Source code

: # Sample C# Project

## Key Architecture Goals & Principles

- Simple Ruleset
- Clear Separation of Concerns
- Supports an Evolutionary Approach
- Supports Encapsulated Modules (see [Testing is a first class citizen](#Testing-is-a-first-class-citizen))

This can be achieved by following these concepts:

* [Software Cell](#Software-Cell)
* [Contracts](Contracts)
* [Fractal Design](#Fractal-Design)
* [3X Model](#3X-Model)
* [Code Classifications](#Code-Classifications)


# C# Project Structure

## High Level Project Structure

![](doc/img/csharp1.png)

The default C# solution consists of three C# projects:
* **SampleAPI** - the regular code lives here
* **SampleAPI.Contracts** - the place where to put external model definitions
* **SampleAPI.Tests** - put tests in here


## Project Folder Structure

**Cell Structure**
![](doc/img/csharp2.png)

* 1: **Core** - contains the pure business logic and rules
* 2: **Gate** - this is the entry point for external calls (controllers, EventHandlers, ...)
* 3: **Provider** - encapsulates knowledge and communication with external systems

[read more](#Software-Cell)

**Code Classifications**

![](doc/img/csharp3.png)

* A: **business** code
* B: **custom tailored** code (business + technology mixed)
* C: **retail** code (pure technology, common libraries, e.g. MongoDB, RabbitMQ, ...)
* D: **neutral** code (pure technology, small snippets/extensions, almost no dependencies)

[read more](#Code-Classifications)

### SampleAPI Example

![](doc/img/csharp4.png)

▸ **Task directions**
All the records above must be transcribed without a single change to any word.

▸ **Solution below**
Source code

: # Sample C# Project

## Key Architecture Goals & Principles

- Simple Ruleset
- Clear Separation of Concerns
- Supports an Evolutionary Approach
- Supports Encapsulated Modules (see [Testing is a first class citizen](#Testing-is-a-first-class-citizen))

This can be achieved by following these concepts:

* [Software Cell](#Software-Cell)
* [Contracts](Contracts)
* [Fractal Design](#Fractal-Design)
* [3X Model](#3X-Model)
* [Code Classifications](#Code-Classifications)


# C# Project Structure

## High Level Project Structure

![](doc/img/csharp1.png)

The default C# solution consists of three C# projects:
* **SampleAPI** - the regular code lives here
* **SampleAPI.Contracts** - the place where to put external model definitions
* **SampleAPI.Tests** - put tests in here


## Project Folder Structure

**Cell Structure**
![](doc/img/csharp2.png)

* 1: **Core** - contains the pure business logic and rules
* 2: **Gate** - this is the entry point for external calls (controllers, EventHandlers, ...)
* 3: **Provider** - encapsulates knowledge and communication with external systems

[read more](#Software-Cell)

**Code Classifications**

![](doc/img/csharp3.png)

* A: **business** code
* B: **custom tailored** code (business + technology mixed)
* C: **retail** code (pure technology, common libraries, e.g. MongoDB, RabbitMQ, ...)
* D: **neutral** code (pure technology, small snippets/extensions, almost no dependencies)

[read more](#Code-Classifications)

### SampleAPI Example

![](doc/img/csharp4.png)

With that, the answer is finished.